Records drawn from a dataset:
········
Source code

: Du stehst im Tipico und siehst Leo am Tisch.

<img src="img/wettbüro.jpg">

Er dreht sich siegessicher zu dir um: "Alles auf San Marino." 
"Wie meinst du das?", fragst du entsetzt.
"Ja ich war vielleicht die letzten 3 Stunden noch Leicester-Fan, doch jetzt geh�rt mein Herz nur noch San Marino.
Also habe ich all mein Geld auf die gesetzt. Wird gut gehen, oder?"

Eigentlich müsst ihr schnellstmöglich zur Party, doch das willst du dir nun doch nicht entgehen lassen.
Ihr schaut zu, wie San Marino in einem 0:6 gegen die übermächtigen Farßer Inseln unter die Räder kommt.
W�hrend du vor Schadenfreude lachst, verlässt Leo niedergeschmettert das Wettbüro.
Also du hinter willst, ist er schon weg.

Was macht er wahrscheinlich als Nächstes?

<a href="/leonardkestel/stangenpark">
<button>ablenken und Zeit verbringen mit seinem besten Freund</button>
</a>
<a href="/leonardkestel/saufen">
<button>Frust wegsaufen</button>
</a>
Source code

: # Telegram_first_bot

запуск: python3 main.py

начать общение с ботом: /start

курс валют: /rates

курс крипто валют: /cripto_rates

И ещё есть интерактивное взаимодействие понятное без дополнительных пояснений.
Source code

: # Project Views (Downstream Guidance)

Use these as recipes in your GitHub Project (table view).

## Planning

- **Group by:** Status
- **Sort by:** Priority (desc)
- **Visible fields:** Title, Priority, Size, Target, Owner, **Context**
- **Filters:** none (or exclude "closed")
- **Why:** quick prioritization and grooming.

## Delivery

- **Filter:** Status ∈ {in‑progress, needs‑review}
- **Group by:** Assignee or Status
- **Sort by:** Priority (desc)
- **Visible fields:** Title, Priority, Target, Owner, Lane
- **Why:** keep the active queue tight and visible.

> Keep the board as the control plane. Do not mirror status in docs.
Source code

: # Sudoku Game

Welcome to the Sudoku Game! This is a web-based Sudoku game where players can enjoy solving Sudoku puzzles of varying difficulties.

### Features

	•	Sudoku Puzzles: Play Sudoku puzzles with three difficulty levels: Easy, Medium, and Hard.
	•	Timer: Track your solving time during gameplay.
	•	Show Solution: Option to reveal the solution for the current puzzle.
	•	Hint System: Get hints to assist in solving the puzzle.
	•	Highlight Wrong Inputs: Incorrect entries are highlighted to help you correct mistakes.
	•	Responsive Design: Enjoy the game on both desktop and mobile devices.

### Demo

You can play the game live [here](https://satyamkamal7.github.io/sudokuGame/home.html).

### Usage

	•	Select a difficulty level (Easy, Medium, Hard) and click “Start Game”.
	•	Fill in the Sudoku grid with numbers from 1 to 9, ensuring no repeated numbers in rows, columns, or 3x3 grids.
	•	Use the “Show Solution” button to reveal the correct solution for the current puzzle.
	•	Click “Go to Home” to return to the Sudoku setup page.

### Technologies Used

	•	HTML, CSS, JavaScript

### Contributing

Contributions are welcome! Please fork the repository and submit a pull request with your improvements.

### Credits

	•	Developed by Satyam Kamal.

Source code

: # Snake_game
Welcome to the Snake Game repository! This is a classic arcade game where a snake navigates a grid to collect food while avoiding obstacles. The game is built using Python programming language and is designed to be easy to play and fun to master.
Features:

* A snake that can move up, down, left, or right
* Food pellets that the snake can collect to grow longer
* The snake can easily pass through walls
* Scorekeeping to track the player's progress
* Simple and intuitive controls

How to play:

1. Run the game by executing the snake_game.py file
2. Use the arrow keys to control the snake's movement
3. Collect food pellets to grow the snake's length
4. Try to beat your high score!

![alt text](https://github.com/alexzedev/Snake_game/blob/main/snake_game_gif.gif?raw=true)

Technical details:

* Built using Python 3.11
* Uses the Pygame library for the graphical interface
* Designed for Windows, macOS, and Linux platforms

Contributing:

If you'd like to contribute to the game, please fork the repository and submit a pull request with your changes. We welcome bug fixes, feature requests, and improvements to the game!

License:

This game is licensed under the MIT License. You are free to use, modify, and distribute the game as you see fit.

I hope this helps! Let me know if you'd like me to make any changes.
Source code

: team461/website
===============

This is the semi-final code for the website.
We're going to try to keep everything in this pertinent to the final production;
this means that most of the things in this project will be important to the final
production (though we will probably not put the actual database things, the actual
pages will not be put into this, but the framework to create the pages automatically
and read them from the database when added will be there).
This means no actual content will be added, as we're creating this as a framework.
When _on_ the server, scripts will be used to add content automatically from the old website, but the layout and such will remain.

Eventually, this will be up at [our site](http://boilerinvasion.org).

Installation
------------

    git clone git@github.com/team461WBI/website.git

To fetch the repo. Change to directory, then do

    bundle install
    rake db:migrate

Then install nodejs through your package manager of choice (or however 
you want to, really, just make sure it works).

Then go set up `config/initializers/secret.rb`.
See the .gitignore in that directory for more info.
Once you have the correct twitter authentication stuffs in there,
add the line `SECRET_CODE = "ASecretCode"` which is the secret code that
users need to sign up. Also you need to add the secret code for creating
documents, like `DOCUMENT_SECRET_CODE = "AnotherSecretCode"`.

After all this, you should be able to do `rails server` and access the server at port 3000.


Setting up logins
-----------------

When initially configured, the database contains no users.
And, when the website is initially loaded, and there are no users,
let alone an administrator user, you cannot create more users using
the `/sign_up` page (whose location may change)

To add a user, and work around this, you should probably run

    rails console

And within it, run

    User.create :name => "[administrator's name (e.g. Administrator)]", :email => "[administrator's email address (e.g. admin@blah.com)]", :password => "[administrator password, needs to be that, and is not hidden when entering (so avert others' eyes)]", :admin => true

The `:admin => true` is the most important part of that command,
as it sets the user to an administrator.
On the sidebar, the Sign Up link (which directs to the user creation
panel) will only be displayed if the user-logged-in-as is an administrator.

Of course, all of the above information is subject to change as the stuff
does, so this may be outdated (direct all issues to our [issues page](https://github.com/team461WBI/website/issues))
········
→ **HOW TO COMPLETE THIS TASK**: Give the records again, exactly as they appear.

→ **THE ANSWER**:
Source code

: Du stehst im Tipico und siehst Leo am Tisch.

<img src="img/wettbüro.jpg">

Er dreht sich siegessicher zu dir um: "Alles auf San Marino." 
"Wie meinst du das?", fragst du entsetzt.
"Ja ich war vielleicht die letzten 3 Stunden noch Leicester-Fan, doch jetzt geh�rt mein Herz nur noch San Marino.
Also habe ich all mein Geld auf die gesetzt. Wird gut gehen, oder?"

Eigentlich müsst ihr schnellstmöglich zur Party, doch das willst du dir nun doch nicht entgehen lassen.
Ihr schaut zu, wie San Marino in einem 0:6 gegen die übermächtigen Farßer Inseln unter die Räder kommt.
W�hrend du vor Schadenfreude lachst, verlässt Leo niedergeschmettert das Wettbüro.
Also du hinter willst, ist er schon weg.

Was macht er wahrscheinlich als Nächstes?

<a href="/leonardkestel/stangenpark">
<button>ablenken und Zeit verbringen mit seinem besten Freund</button>
</a>
<a href="/leonardkestel/saufen">
<button>Frust wegsaufen</button>
</a>
Source code

: # Telegram_first_bot

запуск: python3 main.py

начать общение с ботом: /start

курс валют: /rates

курс крипто валют: /cripto_rates

И ещё есть интерактивное взаимодействие понятное без дополнительных пояснений.
Source code

: # Project Views (Downstream Guidance)

Use these as recipes in your GitHub Project (table view).

## Planning

- **Group by:** Status
- **Sort by:** Priority (desc)
- **Visible fields:** Title, Priority, Size, Target, Owner, **Context**
- **Filters:** none (or exclude "closed")
- **Why:** quick prioritization and grooming.

## Delivery

- **Filter:** Status ∈ {in‑progress, needs‑review}
- **Group by:** Assignee or Status
- **Sort by:** Priority (desc)
- **Visible fields:** Title, Priority, Target, Owner, Lane
- **Why:** keep the active queue tight and visible.

> Keep the board as the control plane. Do not mirror status in docs.
Source code

: # Sudoku Game

Welcome to the Sudoku Game! This is a web-based Sudoku game where players can enjoy solving Sudoku puzzles of varying difficulties.

### Features

	•	Sudoku Puzzles: Play Sudoku puzzles with three difficulty levels: Easy, Medium, and Hard.
	•	Timer: Track your solving time during gameplay.
	•	Show Solution: Option to reveal the solution for the current puzzle.
	•	Hint System: Get hints to assist in solving the puzzle.
	•	Highlight Wrong Inputs: Incorrect entries are highlighted to help you correct mistakes.
	•	Responsive Design: Enjoy the game on both desktop and mobile devices.

### Demo

You can play the game live [here](https://satyamkamal7.github.io/sudokuGame/home.html).

### Usage

	•	Select a difficulty level (Easy, Medium, Hard) and click “Start Game”.
	•	Fill in the Sudoku grid with numbers from 1 to 9, ensuring no repeated numbers in rows, columns, or 3x3 grids.
	•	Use the “Show Solution” button to reveal the correct solution for the current puzzle.
	•	Click “Go to Home” to return to the Sudoku setup page.

### Technologies Used

	•	HTML, CSS, JavaScript

### Contributing

Contributions are welcome! Please fork the repository and submit a pull request with your improvements.

### Credits

	•	Developed by Satyam Kamal.

Source code

: # Snake_game
Welcome to the Snake Game repository! This is a classic arcade game where a snake navigates a grid to collect food while avoiding obstacles. The game is built using Python programming language and is designed to be easy to play and fun to master.
Features:

* A snake that can move up, down, left, or right
* Food pellets that the snake can collect to grow longer
* The snake can easily pass through walls
* Scorekeeping to track the player's progress
* Simple and intuitive controls

How to play:

1. Run the game by executing the snake_game.py file
2. Use the arrow keys to control the snake's movement
3. Collect food pellets to grow the snake's length
4. Try to beat your high score!

![alt text](https://github.com/alexzedev/Snake_game/blob/main/snake_game_gif.gif?raw=true)

Technical details:

* Built using Python 3.11
* Uses the Pygame library for the graphical interface
* Designed for Windows, macOS, and Linux platforms

Contributing:

If you'd like to contribute to the game, please fork the repository and submit a pull request with your changes. We welcome bug fixes, feature requests, and improvements to the game!

License:

This game is licensed under the MIT License. You are free to use, modify, and distribute the game as you see fit.

I hope this helps! Let me know if you'd like me to make any changes.
Source code

: team461/website
===============

This is the semi-final code for the website.
We're going to try to keep everything in this pertinent to the final production;
this means that most of the things in this project will be important to the final
production (though we will probably not put the actual database things, the actual
pages will not be put into this, but the framework to create the pages automatically
and read them from the database when added will be there).
This means no actual content will be added, as we're creating this as a framework.
When _on_ the server, scripts will be used to add content automatically from the old website, but the layout and such will remain.

Eventually, this will be up at [our site](http://boilerinvasion.org).

Installation
------------

    git clone git@github.com/team461WBI/website.git

To fetch the repo. Change to directory, then do

    bundle install
    rake db:migrate

Then install nodejs through your package manager of choice (or however 
you want to, really, just make sure it works).

Then go set up `config/initializers/secret.rb`.
See the .gitignore in that directory for more info.
Once you have the correct twitter authentication stuffs in there,
add the line `SECRET_CODE = "ASecretCode"` which is the secret code that
users need to sign up. Also you need to add the secret code for creating
documents, like `DOCUMENT_SECRET_CODE = "AnotherSecretCode"`.

After all this, you should be able to do `rails server` and access the server at port 3000.


Setting up logins
-----------------

When initially configured, the database contains no users.
And, when the website is initially loaded, and there are no users,
let alone an administrator user, you cannot create more users using
the `/sign_up` page (whose location may change)

To add a user, and work around this, you should probably run

    rails console

And within it, run

    User.create :name => "[administrator's name (e.g. Administrator)]", :email => "[administrator's email address (e.g. admin@blah.com)]", :password => "[administrator password, needs to be that, and is not hidden when entering (so avert others' eyes)]", :admin => true

The `:admin => true` is the most important part of that command,
as it sets the user to an administrator.
On the sidebar, the Sign Up link (which directs to the user creation
panel) will only be displayed if the user-logged-in-as is an administrator.

Of course, all of the above information is subject to change as the stuff
does, so this may be outdated (direct all issues to our [issues page](https://github.com/team461WBI/website/issues))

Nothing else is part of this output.